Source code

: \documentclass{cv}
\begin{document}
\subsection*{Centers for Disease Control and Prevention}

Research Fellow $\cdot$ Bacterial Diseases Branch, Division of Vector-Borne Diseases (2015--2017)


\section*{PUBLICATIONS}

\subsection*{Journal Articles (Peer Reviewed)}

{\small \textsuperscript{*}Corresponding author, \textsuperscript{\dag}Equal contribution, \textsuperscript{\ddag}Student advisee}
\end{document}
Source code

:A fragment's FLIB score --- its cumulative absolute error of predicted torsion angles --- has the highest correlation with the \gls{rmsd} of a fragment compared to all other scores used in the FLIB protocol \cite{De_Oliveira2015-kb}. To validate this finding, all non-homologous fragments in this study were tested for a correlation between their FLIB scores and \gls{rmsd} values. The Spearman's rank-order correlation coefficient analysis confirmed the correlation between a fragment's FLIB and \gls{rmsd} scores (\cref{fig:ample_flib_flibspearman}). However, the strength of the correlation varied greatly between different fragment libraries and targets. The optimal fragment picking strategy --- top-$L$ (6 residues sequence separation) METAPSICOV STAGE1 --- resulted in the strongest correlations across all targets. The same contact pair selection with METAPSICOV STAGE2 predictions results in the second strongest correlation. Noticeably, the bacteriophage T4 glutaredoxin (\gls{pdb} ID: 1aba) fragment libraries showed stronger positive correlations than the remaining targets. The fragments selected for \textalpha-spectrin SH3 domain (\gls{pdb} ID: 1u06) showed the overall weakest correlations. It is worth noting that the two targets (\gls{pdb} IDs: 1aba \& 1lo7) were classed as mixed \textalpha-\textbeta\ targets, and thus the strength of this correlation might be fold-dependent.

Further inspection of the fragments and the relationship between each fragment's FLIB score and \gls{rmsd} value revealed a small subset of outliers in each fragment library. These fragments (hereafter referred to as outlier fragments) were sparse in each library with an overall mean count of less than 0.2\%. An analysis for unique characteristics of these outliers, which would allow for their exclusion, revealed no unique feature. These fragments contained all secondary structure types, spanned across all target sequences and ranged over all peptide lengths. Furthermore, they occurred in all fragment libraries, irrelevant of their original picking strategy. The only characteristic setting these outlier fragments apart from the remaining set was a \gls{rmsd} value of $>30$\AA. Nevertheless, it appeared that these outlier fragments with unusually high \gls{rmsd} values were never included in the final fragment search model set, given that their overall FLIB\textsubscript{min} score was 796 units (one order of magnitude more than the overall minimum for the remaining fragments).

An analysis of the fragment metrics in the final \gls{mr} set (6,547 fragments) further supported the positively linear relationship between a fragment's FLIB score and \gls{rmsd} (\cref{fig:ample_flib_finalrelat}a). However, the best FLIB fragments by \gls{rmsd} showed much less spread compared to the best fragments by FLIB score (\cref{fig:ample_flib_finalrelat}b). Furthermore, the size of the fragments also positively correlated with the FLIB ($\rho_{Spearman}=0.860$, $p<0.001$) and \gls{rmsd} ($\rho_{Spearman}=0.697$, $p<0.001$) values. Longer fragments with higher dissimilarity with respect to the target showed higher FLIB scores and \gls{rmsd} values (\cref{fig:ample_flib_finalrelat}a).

Work to complete.
The expected answer is every line above in which the word "subsection" appears.

Finished task.
\subsection*{Centers for Disease Control and Prevention}
\subsection*{Journal Articles (Peer Reviewed)}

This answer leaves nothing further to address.